Research Projects Using Growing Up Data

The Musical Lives of Children in Aotearoa: Evidence from a longitudinal cohort study.

Publication Date:
Lead Organisation:
University of Auckland, University of Waikato
Lead Researcher:
Rebecca Evans, Bronya Dean, Fergus Byett, Maurice Cheng, Maya Gratier, Susan Morton, Twila Reid
Access Type:
Primary Classification:
Family and Whanau
Secondary Classification:
Psych and Cog

Infants’ earliest interactions are musical: before they can understand the meaning of words, infants understand the music of the voice. Parents and caregivers from around the world sing and play music to encourage prosocial behaviour, to teach cultural conventions, to entertain, and to facilitate routines and regulate emotions. A growing body of research shows that musical engagement can positively affect wellbeing, educational outcomes, and social and emotional competencies across the lifespan. However, studies have primarily focused on the effects of formal musical training, and the few studies of young children’s home music environments and everyday musical engagement have been small-scale qualitative studies with a limited demographic.
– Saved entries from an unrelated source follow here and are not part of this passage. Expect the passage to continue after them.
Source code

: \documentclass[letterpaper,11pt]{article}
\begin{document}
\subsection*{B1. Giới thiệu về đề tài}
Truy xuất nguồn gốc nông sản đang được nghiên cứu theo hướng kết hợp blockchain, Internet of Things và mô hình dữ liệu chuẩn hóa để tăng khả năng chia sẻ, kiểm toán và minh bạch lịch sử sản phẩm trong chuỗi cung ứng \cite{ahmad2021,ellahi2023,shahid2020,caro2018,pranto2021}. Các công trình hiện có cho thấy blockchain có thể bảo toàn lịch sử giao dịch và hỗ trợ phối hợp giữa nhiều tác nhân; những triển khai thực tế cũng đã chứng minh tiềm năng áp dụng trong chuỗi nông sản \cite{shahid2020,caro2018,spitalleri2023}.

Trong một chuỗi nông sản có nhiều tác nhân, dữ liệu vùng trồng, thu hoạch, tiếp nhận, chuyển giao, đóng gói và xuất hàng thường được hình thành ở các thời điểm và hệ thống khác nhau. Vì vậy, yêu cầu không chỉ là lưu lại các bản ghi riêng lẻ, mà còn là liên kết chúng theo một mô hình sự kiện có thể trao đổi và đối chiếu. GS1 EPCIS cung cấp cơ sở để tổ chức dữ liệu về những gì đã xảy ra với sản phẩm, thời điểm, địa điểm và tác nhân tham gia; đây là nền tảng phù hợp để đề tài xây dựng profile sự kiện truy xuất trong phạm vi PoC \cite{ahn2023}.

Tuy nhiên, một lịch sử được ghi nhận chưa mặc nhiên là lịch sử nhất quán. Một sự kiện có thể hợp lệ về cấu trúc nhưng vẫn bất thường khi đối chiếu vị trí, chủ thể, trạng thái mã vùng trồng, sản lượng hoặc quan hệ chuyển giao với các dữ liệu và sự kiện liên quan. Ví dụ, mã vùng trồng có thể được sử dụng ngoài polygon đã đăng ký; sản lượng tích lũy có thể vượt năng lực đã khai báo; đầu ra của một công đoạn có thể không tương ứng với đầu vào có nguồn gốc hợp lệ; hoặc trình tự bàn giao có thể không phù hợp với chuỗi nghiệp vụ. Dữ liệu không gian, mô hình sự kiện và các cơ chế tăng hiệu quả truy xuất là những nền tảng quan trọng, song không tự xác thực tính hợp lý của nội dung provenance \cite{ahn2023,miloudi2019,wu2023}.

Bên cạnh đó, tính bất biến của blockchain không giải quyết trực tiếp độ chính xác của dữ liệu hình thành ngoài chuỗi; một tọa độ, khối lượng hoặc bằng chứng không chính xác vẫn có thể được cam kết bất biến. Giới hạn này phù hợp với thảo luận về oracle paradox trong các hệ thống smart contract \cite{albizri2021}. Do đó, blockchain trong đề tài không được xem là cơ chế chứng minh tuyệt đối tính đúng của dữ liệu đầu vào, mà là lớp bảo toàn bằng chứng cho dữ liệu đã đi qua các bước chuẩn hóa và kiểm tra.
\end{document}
This study proposes to use data from GUiNZ to explore the musical lives of young children in Aotearoa New Zealand, how these change over time, and the factors that might influence them. Three measures of musical environments and engagement available in the GUiNZ data sets will be explored: musical responsiveness, musical interactions, and musical activities. Initial analyses will be descriptive, exploring different family situations grouped according to variables including main caregiver’s age, ethnicity, socio-economic status, parental mental health, and parental education. Subsequent analyses will explore longitudinal trajectories of musical engagement, to understand how children’s musical lives change over time. Finally, the intention is to identify any potential outcomes relating to specific emotional, social, cognitive, and cultural competencies; the overarching aim of this research being to map developmental trajectories that confer resilience and optimise development.